Another important consideration is how Estates are taxed around the world. In the United States, taxes are taken from the decedent's Estate during the probate process. In many other countries, taxes are incurred by the person receiving the inheritance. What this means is that if certain beneficiaries live in a country with inheritance tax laws, your U.S. based assets could face double taxation. For example, if you live in Turkey and inherit a large sum of money from your grandmother in the U.S., that money could be taxed in both countries. First, the money would be subject to Estate Taxes in the U.S. Then, it would incur inheritance taxes after you receive it in Turkey.
This is just one of countless scenarios where an international Estate Plan is crucial. No one is expected to know the Estate laws that govern each country around the world, but it is important to understand that there is a wide amount of variation depending on where you are. There are legal entities and financial structures that can help arrange your affairs as needed, no matter which countries your family lives in.
5. Understand Rules Around Owning & Transferring Real Estate
Real estate is a somewhat challenging addition to international Estate Plans, specifically when it comes to tax reduction strategies. The reason is for this is because the transfer of U.S. real estate can be subject to income, Estate, and gift taxes. If the property is sold after ownership is transferred, the transaction can then result in capital gains taxes.
One common way to reduce these taxes as real estate changes hands is to establish a U.S. based Trust to purchase the property. Then, you can name your beneficiaries on the Trust. This can help the property avoid Estate and gift taxes when it is inherited, though when sold it will still be subject to capital gains taxes. This solution is often best suited to families who want to ensure that real estate is passed down or who plan to live in the property for a long time.
International estate planning can be tricky to navigate, particularly when it comes to transferring ownership of real estate. Each situation will warrant a unique solution, often determined by your and your family’s long-term goals in the country. Be aware that this process can become even more complex with commercial or income-generating real estate.

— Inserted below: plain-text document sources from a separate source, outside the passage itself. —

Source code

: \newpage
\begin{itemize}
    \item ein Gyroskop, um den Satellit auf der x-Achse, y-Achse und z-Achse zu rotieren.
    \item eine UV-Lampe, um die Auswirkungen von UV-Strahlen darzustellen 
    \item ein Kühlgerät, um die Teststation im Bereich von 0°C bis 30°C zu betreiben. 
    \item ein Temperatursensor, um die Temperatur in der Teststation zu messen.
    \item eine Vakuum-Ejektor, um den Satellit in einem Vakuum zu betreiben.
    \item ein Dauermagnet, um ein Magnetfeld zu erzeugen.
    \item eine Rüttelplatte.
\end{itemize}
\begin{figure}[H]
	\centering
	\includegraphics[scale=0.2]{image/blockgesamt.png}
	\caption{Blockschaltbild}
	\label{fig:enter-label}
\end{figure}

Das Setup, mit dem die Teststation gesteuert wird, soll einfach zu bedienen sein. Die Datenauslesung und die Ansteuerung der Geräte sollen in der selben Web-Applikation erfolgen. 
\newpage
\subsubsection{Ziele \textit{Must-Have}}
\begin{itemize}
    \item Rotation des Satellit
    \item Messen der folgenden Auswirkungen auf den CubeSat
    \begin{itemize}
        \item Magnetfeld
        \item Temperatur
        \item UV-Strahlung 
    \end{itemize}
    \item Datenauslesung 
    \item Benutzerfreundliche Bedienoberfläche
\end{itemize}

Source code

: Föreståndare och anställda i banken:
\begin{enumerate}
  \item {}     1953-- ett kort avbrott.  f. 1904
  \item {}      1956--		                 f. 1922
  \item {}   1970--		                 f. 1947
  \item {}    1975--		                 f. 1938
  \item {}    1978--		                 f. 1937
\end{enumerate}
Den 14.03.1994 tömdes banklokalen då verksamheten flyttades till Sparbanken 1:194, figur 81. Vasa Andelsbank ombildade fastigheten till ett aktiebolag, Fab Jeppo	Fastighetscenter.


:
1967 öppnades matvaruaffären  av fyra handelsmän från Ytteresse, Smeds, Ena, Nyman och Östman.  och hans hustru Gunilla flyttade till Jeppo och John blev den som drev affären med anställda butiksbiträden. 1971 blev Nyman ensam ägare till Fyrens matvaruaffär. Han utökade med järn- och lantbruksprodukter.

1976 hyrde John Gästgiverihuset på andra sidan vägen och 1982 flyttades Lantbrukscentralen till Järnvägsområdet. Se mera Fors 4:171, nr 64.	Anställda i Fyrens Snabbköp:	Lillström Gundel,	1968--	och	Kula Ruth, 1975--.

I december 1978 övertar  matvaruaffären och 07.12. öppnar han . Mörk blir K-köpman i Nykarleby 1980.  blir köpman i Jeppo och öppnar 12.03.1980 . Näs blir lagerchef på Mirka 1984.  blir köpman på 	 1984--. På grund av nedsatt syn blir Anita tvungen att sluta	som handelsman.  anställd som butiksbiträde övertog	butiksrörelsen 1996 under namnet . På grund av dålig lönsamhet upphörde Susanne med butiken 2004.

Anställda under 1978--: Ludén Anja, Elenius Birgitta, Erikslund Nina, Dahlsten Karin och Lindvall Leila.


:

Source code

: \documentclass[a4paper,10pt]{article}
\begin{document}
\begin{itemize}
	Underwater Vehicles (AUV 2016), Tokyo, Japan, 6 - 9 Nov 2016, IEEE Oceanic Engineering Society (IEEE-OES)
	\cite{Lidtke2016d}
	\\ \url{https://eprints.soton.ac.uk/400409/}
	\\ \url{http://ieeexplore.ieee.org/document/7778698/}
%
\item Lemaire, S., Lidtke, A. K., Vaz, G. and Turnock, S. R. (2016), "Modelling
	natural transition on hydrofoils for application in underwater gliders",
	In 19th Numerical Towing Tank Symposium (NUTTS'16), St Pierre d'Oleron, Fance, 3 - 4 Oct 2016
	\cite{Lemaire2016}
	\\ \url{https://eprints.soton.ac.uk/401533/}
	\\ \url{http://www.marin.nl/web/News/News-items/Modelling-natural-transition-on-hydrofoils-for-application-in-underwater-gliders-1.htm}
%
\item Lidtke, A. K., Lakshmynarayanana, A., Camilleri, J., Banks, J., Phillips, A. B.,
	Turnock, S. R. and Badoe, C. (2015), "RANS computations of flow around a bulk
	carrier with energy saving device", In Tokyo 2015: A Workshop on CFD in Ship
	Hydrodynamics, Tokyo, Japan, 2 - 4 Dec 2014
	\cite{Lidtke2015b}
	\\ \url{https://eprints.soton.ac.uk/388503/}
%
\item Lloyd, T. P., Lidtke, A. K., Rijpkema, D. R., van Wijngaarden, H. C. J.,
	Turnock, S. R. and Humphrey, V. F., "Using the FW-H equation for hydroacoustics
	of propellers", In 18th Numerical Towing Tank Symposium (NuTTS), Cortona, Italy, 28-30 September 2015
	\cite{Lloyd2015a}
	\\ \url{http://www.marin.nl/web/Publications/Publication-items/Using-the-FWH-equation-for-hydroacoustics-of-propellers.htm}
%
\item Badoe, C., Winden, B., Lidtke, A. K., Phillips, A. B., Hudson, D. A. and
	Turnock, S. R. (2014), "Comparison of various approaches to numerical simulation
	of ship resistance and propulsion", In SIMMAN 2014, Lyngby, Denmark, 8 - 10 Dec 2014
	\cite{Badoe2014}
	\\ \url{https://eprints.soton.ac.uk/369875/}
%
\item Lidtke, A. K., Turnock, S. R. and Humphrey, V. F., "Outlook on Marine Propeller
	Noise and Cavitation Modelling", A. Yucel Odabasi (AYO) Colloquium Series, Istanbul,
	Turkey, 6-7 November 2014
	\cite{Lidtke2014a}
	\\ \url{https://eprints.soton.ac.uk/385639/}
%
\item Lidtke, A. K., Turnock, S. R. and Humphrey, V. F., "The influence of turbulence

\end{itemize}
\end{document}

Enlist the Help of a Professional to Create Your International Estate Plan
As more and more families navigate global living, international estate planning is becoming increasingly important. While the U.S. has Estate-related treaties across the world, failing to plan ahead can leave your loved ones and your legacy vulnerable. Families risk losing time, money, and even personal belongings by failing to plan ahead.
That being said, the complexities of an International Estate Plan make the creation process seem daunting, if not impossible. After all, how are you supposed to know how international laws will impact your Estate? This is where the help of a qualified professional comes in. By working with our estate planning team, you can navigate the many challenges of creating an International Estate Plan with ease.
The importance of estate planning cannot be understated, especially when it comes to cross border families. There are countless international laws, treaties, and tax codes to be aware of depending on where you and your loved ones reside. The best way to navigate this process is with the help of a trusted professional. International estate planning may not be as simple as creating a domestic plan, but the benefits can last for generations.